Wherever the word "einer" occurs in the listing, copy the whole line.

▸ **ENTRIES SUPPLIED**:
+ + + + +
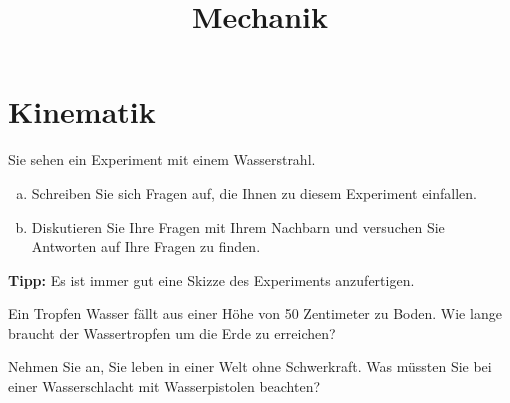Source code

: \documentclass[12pt,a4paper,twoside]{article}
\title{Mechanik}
\date{}
\def\dir{./Aufgaben_Mechanik/}
\newcommand{\Einbinden}[1]{}
\begin{document}
\maketitle



\newpage

\section{Kinematik}



\Einbinden{\dir/geschwindigkeit00a.tex}
\Einbinden{\dir/geschwindigkeit00b.tex}

\Einbinden{\dir/geschwindigkeit01.tex}
\Einbinden{\dir/geschwindigkeit02.tex}
\Einbinden{\dir/geschwindigkeit03.tex}
\Einbinden{\dir/geschwindigkeit04.tex}
\newpage
\Einbinden{\dir/geschwindigkeit05.tex}

\newpage
\Einbinden{\dir/geschwindigkeit06.tex}
\Einbinden{\dir/geschwindigkeit07.tex}

\newpage

\Einbinden{\dir/beschleunigung01.tex}
\Einbinden{\dir/beschleunigung02.tex}
\Einbinden{\dir/kinematik01.tex}

\newpage
\newpage
\begin{aufgabe}
	\label{ExpWasserstrahl}
	Sie sehen ein Experiment mit einem Wasserstrahl.
	\begin{enumerate} [a)]
		\item	Schreiben Sie sich Fragen auf, die Ihnen zu diesem Experiment einfallen.
		\item	Diskutieren Sie Ihre Fragen mit Ihrem Nachbarn und versuchen Sie Antworten auf Ihre Fragen zu finden.
	\end{enumerate}

	\textbf{Tipp:} Es ist immer gut eine Skizze des Experiments anzufertigen.

\end{aufgabe}

\begin{aufgabe}
Ein Tropfen Wasser fällt aus einer Höhe von 50 Zentimeter zu Boden.
Wie lange braucht der Wassertropfen um die Erde zu erreichen?
\end{aufgabe}

\begin{aufgabe}
Nehmen Sie an, Sie leben in einer Welt ohne Schwerkraft.
Was müssten Sie bei einer Wasserschlacht mit Wasserpistolen beachten?
\end{aufgabe}
\end{document}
+ + + + +
▸ **ANSWER AREA**:
Ein Tropfen Wasser fällt aus einer Höhe von 50 Zentimeter zu Boden.
Nehmen Sie an, Sie leben in einer Welt ohne Schwerkraft.
Was müssten Sie bei einer Wasserschlacht mit Wasserpistolen beachten?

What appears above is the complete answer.